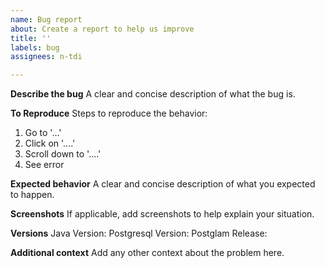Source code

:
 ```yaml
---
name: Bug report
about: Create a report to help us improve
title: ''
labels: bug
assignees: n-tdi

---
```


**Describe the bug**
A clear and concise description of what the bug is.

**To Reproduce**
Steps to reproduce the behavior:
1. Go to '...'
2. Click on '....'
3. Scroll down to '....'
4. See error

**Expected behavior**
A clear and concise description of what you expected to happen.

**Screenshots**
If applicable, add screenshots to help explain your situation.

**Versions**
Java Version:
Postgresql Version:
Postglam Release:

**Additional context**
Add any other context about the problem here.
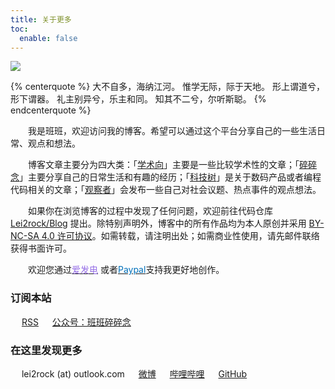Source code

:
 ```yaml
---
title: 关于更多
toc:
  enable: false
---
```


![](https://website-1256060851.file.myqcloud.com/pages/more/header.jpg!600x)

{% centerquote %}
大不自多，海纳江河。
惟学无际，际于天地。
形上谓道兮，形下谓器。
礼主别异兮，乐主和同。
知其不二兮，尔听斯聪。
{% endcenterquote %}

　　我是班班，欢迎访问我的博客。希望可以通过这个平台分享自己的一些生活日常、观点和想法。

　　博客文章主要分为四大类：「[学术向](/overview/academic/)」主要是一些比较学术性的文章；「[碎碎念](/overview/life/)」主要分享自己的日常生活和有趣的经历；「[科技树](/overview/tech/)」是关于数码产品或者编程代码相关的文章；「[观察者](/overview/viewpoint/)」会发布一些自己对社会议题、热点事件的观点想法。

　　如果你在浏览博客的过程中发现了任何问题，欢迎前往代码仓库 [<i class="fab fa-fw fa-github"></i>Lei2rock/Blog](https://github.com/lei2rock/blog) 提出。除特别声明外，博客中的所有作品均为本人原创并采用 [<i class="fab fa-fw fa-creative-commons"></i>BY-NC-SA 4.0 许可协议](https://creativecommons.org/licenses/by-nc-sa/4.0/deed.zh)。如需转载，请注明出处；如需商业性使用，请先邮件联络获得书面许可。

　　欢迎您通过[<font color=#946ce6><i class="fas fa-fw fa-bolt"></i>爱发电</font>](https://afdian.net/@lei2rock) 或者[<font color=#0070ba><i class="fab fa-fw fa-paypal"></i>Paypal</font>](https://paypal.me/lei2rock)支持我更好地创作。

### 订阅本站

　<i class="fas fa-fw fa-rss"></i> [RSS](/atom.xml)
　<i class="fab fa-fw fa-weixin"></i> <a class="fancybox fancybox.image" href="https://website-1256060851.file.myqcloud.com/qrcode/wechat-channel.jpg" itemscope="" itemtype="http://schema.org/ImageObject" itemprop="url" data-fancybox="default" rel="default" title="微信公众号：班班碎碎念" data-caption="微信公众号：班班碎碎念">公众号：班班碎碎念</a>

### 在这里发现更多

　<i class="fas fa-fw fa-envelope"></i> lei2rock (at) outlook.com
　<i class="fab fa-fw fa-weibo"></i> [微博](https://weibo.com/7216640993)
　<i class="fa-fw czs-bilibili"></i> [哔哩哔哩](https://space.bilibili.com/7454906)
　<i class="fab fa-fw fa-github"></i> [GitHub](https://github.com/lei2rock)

=====

• _WORK REQUEST_: Gather every line from the listing above in which the word "behavior" appears.

• _EXERCISE SOLUTION_:
Steps to reproduce the behavior:
**Expected behavior**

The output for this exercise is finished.